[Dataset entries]
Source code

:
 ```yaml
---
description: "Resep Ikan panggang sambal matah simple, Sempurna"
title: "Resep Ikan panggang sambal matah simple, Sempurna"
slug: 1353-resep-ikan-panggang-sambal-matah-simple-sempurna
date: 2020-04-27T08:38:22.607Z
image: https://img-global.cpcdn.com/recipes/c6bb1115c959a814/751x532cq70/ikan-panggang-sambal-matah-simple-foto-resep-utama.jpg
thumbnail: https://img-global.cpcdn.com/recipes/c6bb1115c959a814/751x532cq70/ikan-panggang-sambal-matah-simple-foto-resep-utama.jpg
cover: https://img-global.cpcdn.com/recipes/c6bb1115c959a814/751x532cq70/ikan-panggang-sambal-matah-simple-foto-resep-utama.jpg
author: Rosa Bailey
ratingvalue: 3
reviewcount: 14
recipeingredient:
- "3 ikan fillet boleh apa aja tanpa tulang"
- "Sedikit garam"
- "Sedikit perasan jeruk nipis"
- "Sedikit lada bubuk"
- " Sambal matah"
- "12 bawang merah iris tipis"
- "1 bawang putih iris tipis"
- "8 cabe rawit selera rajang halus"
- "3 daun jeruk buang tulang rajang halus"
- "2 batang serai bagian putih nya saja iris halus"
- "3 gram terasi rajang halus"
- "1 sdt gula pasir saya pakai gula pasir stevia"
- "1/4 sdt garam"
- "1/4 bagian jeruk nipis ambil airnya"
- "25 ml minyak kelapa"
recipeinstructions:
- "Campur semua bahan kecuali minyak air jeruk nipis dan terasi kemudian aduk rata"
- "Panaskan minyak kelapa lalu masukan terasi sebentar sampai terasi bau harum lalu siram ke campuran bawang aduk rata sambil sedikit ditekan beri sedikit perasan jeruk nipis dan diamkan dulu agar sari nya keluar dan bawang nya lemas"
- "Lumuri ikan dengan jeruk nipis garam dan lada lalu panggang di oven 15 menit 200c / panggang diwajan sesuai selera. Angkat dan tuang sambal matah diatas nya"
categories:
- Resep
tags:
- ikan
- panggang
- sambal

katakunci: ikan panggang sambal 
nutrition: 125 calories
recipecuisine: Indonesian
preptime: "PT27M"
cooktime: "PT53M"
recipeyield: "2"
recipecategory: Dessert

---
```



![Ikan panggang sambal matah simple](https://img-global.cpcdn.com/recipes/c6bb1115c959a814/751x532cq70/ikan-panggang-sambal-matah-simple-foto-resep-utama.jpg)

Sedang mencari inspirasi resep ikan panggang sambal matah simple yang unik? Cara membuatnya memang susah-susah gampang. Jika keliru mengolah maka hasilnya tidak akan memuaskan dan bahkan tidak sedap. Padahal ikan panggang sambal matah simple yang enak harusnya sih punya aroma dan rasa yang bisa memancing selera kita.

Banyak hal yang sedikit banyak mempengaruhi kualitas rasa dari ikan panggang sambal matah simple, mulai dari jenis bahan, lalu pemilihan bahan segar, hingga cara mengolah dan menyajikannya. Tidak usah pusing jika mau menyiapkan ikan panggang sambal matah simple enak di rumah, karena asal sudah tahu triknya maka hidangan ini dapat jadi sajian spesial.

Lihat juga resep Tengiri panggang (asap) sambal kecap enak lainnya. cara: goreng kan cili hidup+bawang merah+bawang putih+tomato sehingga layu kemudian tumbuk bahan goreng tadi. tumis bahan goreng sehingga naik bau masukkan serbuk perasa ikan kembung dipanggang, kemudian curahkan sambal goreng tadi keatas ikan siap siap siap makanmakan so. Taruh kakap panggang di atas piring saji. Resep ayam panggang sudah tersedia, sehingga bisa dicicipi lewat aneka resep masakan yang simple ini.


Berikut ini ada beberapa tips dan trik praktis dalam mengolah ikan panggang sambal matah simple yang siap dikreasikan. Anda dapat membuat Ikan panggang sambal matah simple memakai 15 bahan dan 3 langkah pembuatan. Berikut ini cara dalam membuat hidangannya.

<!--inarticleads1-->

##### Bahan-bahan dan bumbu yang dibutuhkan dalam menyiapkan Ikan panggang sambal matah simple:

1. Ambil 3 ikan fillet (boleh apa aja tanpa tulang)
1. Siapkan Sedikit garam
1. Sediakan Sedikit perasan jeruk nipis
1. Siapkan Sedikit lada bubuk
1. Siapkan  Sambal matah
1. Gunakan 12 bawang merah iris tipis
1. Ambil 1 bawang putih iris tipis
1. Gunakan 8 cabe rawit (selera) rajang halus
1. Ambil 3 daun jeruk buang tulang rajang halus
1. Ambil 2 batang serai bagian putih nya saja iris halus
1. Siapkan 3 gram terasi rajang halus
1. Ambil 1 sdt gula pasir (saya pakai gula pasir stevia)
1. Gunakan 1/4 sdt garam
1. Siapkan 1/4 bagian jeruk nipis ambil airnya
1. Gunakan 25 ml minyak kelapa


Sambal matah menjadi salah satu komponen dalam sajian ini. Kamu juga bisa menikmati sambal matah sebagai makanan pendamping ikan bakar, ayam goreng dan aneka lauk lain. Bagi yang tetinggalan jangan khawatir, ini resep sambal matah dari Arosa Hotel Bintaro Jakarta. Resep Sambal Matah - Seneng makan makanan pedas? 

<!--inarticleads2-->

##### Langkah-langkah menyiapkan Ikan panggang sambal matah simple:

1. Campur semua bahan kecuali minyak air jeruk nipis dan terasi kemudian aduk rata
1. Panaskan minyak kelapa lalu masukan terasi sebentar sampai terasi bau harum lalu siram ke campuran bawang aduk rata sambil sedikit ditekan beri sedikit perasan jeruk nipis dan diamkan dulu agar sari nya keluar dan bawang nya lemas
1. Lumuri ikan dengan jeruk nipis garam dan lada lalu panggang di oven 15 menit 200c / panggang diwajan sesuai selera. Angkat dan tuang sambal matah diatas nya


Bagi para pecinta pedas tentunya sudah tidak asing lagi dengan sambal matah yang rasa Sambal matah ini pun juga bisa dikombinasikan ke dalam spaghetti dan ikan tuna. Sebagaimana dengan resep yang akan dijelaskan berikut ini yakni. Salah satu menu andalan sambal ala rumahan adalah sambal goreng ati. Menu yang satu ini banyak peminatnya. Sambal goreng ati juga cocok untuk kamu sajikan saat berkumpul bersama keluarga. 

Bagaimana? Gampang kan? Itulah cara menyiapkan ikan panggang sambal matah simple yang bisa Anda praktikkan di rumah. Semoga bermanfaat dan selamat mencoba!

_Task requirements:_ Tell how many lines in the data above hold "sari". Nothing but the number.

_Expected answer:_ 2